La expresión Mysterium fidei («Misterio de la fe») está insertada en las palabras que dice el sacerdote en la Consagración del Cáliz. Se documenta ya en los sacramentarios más antiguos desde el siglo VII y, al no tener un correlato exacto en los textos bíblicos, ha despertado la atención de los teólogos y liturgistas llegándose a suprimirla en el Misal reformado por mandato del Concilio Vaticano II y promulgado por Pablo VI. Como sintetiza Jerome Gassner OSB, León IX (1049-1054) declara que estas palabras son una tradición transmitida por san Pedro, autor de la liturgia romana; Inocencio III (1198-1216) dice que fueron añadidas a las palabras de la consagración por tradición apostólica y hacen referencia a 1Tim 3, 9-16 y santo Tomás las considera transmitidas a la Iglesia por medio de los Apóstoles[2].

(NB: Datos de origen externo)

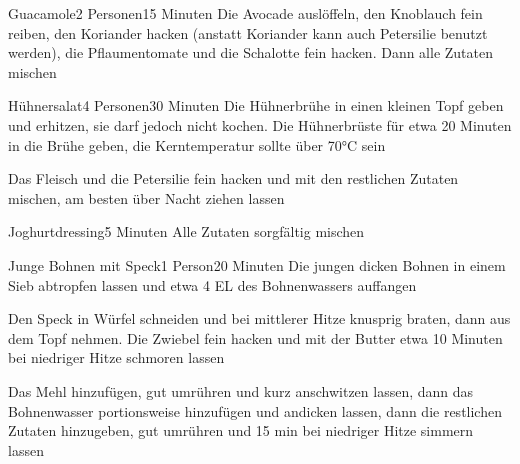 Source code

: 
\begin{recipe}{Guacamole}{2 Personen}{15 Minuten}
Die Avocade auslöffeln, den Knoblauch fein reiben, den Koriander hacken (anstatt Koriander kann auch Petersilie benutzt werden), die Pflaumentomate und die Schalotte fein hacken. Dann alle Zutaten mischen 
\end{recipe}


\begin{recipe}{Hühnersalat}{4 Personen}{30 Minuten}
Die Hühnerbrühe in einen kleinen Topf geben und erhitzen, sie darf jedoch nicht kochen. Die Hühnerbrüste für etwa 20 Minuten in die Brühe geben, die Kerntemperatur sollte über 70°C sein

Das Fleisch und die Petersilie fein hacken und mit den restlichen Zutaten mischen, am besten über Nacht ziehen lassen
\end{recipe}


\begin{recipe}{Joghurtdressing}{}{5 Minuten}
Alle Zutaten sorgfältig mischen
\end{recipe}


\begin{recipe}{Junge Bohnen mit Speck}{1 Person}{20 Minuten}
Die jungen dicken Bohnen in einem Sieb abtropfen lassen und etwa 4 EL des Bohnenwassers auffangen

Den Speck in Würfel schneiden und bei mittlerer Hitze knusprig braten, dann aus dem Topf nehmen.
Die Zwiebel fein hacken und mit der Butter etwa 10 Minuten bei niedriger Hitze schmoren lassen

Das Mehl hinzufügen, gut umrühren und kurz anschwitzen lassen, dann das Bohnenwasser portionsweise hinzufügen und andicken lassen, dann die restlichen Zutaten hinzugeben, gut umrühren und 15 min bei niedriger Hitze simmern lassen
\end{recipe}

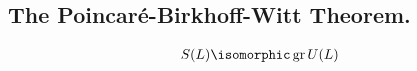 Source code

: \subsection{The Poincar\'e-Birkhoff-Witt Theorem.}
\label{sub:the_poincar'e_birkhoff_witt_theorem_}


\begin{theorem}
    \begin{align}
        S(L) \isomorphic \gr U(L)
    \end{align}
\end{theorem}




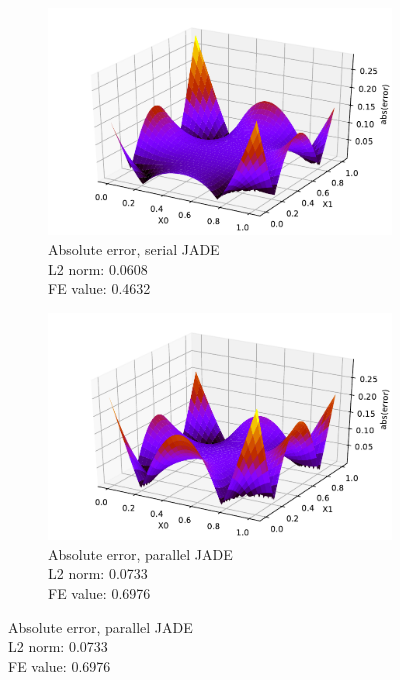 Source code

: \documentclass[./\jobname.tex]{subfiles}
\begin{document}
\begin{figure}[h]
	\centering
	\begin{subfigure}[b]{0.5\linewidth}
		\centering
		\includegraphics[width=1\textwidth]{../../code/experiments/experiment_1/abs_error_pde4_serial.pdf}
		\caption{Absolute error, serial JADE \\ L2 norm: 0.0608 \\ FE value: 0.4632}
		\label{fig:serial_JADE_pde4_abs_error}
	\end{subfigure}%
	\begin{subfigure}[b]{0.5\linewidth}
		\centering
		\includegraphics[width=1\textwidth]{../../code/experiments/experiment_1/abs_error_pde4_parallel.pdf}
		\caption{Absolute error, parallel JADE \\ L2 norm: 0.0733 \\ FE value: 0.6976}
		\label{fig:parallel_JADE_pde4_abs_error}
	\end{subfigure}%
	\label{fig:serial_parallel_pde4_error_comparison}
\end{figure}
\end{document}
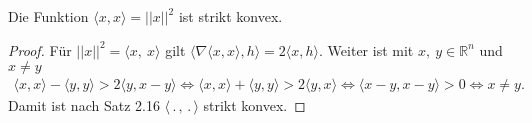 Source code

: \begin{satz}
\label{satz-strict-konvex-innprdt}
	Die Funktion $\langle x, x \rangle = ||x||^2$ ist strikt konvex.
\end{satz}
\begin{proof}
	Für $||x||^2 = \langle x ,\ x \rangle$ gilt $\langle \nabla \langle x,x \rangle, h \rangle = 2 \langle x, h \rangle$. Weiter ist mit $x ,\ y \in \mathbb{R}^n$ und $x \neq y$
	$$
	\begin{aligned}
	\langle x, x \rangle - \langle y, y \rangle > 2 \langle y , x - y \rangle \Leftrightarrow
	\langle x, x \rangle + \langle y, y \rangle > 2 \langle y , x \rangle 
	\Leftrightarrow
	\langle x-y, x-y \rangle > 0 \Leftrightarrow  x \neq y.
	\end{aligned}
	$$
	Damit ist nach Satz 2.16 \cite{gk-tnro} $\langle \, . \, , \, . \, \rangle$ strikt konvex.
\end{proof} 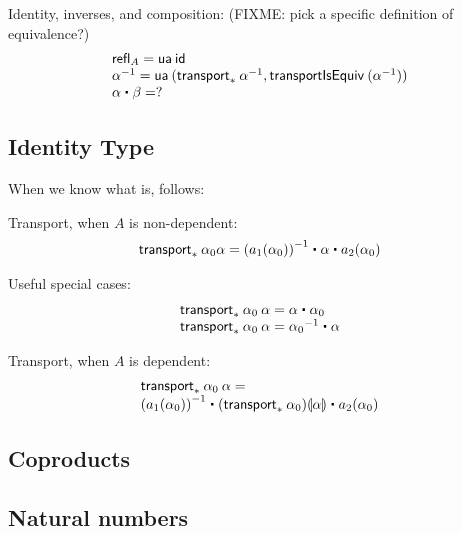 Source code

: Identity, inverses, and composition: (FIXME: pick a specific definition
of equivalence?)
\[
\begin{array}{l}
\refl{A} = \ua{\idfunc} \\
\opp{\alpha} = \ua {(\transport {X \mapsto X} {\opp \alpha}, \mathsf{transportIsEquiv} \: (\opp \alpha))} \\ 
{\alpha} \ct \beta = ? \\
\end{array}
\]

\subsection{Identity Type}
\label{sec:compute-paths}

When we know what \id[A]{}{} is, \id[ {\id[A]{}{}} ]{}{} follows:

Transport, when $A$ is non-dependent:
\[
\begin{array}{l}
\transport{x_0:A_0 \mapsto \id[A] {a_1(x_0)}{a_2(x_0)}} {\alpha_0}{\alpha} = 
\opp{(\map{a_1}{\alpha_0})} \ct \alpha \ct \map{a_2}{\alpha_0}
\end{array}
\]

Useful special cases:
\[
\begin{array}{l}
\transport{x:A \mapsto \id[A] {a}{x}} {\alpha_0} \: {\alpha} = \alpha \ct \alpha_0 \\
\transport{x:A \mapsto \id[A] {x_0}{a}} {\alpha_0} \: {\alpha} = \opp {\alpha_0} \ct \alpha \\
\end{array}
\]

Transport, when $A$ is dependent:
\[
\begin{array}{l}
\transport{x_0:A_0 \mapsto \id[A(x_0)] {a_1(x_0)}{a_2(x_0)}} {\alpha_0} \: {\alpha} = \\
\opp{(\map{a_1}{\alpha_0})} \ct \mapdep{(\transport{A}{\alpha_0})}{\alpha} \ct \map{a_2}{\alpha_0}
\end{array}
\]

\subsection{Coproducts}
\label{sec:compute-coprod}

\subsection{Natural numbers}
\label{sec:compute-nat}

Las palabras, «Misterio de la fe», sintetizan el contenido esencial de la fe eucarística.
- Misterio: el término es utilizado por san Pablo para indicar el designio salvífico de la Trinidad (Ef. 3, 9; Col. 1, 26). Un designio que encuentra su origen en el amor intratrinitario que quiere introducir a los hombres en su misma vida; hacernos «partícipes de la naturaleza divina» (2Pe 1, 4).
Este designio de salvación se cumple en su Pasión, Muerte y Resurrección que Cristo anuncia a los Apóstoles en el Evangelio de este Domingo (Lc 18, 31-43). Jesús instituyó la Eucaristía, entre otros fines, para que fuese «un perpetuo memorial de su pasión y muerte» («Oh Dios que en este Sacramento admirable nos dejaste el memorial de tu Pasión…[3]) y la santa Misa es el sacrificio del Cuerpo y Sangre de Jesucristo que se ofrece sobre nuestros altares bajo las especies de pan y de vino en memoria del sacrificio de la Cruz.
- Misterio de la fe: en cuanto la Eucaristía es objeto de la fe pues solamente por la fe conocemos la presencia real de Cristo y en cuanto la Pasión de Cristo, en ella representada, salva por medio de la fe[4].
Esta referencia a la fe implica el contenido de la fe de la Iglesia que se transmite de generación en generación y el acto en virtud del cual cada cristiano se adhiere con todo su ser (razón y voluntad) al Dios que le sale al encuentro en el sacramento.
«La fe de la Iglesia es anterior a la fe del fiel, el cual es invitado a adherirse a ella. Cuando la Iglesia celebra los sacramentos confiesa la fe recibida de los apóstoles, de ahí el antiguo adagio: «Lex orandi, lex credendi» («La ley de la oración es la ley de la fe») (o: «legem credendi lex statuat supplicandi» [«La ley de la oración determine la ley de la fe»], según Próspero de Aquitania, siglo V, ep. 217). La ley de la oración es la ley de la fe, la Iglesia cree como ora. La Liturgia es un elemento constitutivo de la Tradición santa y viva»[5].
III. Le pedimos al Señor por la intercesión de la Virgen María que nos ocurra como al ciego del Evangelio, cuya misma limitación y pobreza fueron la ocasión de su encuentro con Jesús. Su vida fue completamente distinta a partir de entonces: «lo seguía, glorificando a Dios» (v. 42). Después de recuperar la vista, es un discípulo que sigue al Maestro. Que cada vez que recibimos al Señor en la Eucaristía sea ocasión de seguirle de un modo renovado por el camino de la vida, de convertirnos en discípulos que cada día están más unidos a Él.
[1] Cfr. Juan STRAUBINGER, La Santa Biblia: in Lc 18, 38.
[2] «Las adiciones de eterno y misterio de fe se derivan de la tradición del Señor, llegada a la Iglesia a través de los Apóstoles, de acuerdo con lo que se dice en 1Cor 11,23: Yo recibí del Señor lo que os he transmitido»: STh IIIa, q. 78, a. 3.
[3] Cfr. Misal Romano, Fiesta del Corpus Christi, oración colecta.
[4] Cfr. STh in loc.cit.
[5] Catecismo de la Iglesia Católica, 1124.